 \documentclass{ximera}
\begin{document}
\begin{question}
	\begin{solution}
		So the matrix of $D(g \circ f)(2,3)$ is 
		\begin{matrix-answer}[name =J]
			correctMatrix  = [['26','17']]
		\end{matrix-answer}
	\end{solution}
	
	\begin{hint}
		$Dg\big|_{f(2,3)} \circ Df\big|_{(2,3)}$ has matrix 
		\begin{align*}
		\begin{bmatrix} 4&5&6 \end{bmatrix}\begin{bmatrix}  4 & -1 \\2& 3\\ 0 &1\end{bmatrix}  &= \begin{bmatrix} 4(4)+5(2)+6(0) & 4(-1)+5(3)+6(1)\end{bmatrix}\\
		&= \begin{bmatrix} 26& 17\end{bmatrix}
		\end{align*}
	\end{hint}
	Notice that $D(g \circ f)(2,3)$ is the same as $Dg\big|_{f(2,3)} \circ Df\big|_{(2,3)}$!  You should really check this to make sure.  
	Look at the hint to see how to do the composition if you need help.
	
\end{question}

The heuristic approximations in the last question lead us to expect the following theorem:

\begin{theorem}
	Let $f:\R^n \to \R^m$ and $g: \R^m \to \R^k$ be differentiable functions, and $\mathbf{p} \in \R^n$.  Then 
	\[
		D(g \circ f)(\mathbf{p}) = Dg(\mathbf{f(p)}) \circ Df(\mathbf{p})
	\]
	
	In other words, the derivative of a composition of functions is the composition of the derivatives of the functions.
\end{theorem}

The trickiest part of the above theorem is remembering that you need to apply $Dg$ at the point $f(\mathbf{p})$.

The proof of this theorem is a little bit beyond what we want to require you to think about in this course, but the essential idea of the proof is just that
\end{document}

**PROBLEM TO WORK ON:**
Copy the records above. Leave out nothing.

**FINISHED TASK:**
 \documentclass{ximera}
\begin{document}
\begin{question}
	\begin{solution}
		So the matrix of $D(g \circ f)(2,3)$ is 
		\begin{matrix-answer}[name =J]
			correctMatrix  = [['26','17']]
		\end{matrix-answer}
	\end{solution}
	
	\begin{hint}
		$Dg\big|_{f(2,3)} \circ Df\big|_{(2,3)}$ has matrix 
		\begin{align*}
		\begin{bmatrix} 4&5&6 \end{bmatrix}\begin{bmatrix}  4 & -1 \\2& 3\\ 0 &1\end{bmatrix}  &= \begin{bmatrix} 4(4)+5(2)+6(0) & 4(-1)+5(3)+6(1)\end{bmatrix}\\
		&= \begin{bmatrix} 26& 17\end{bmatrix}
		\end{align*}
	\end{hint}
	Notice that $D(g \circ f)(2,3)$ is the same as $Dg\big|_{f(2,3)} \circ Df\big|_{(2,3)}$!  You should really check this to make sure.  
	Look at the hint to see how to do the composition if you need help.
	
\end{question}

The heuristic approximations in the last question lead us to expect the following theorem:

\begin{theorem}
	Let $f:\R^n \to \R^m$ and $g: \R^m \to \R^k$ be differentiable functions, and $\mathbf{p} \in \R^n$.  Then 
	\[
		D(g \circ f)(\mathbf{p}) = Dg(\mathbf{f(p)}) \circ Df(\mathbf{p})
	\]
	
	In other words, the derivative of a composition of functions is the composition of the derivatives of the functions.
\end{theorem}

The trickiest part of the above theorem is remembering that you need to apply $Dg$ at the point $f(\mathbf{p})$.

The proof of this theorem is a little bit beyond what we want to require you to think about in this course, but the essential idea of the proof is just that
\end{document}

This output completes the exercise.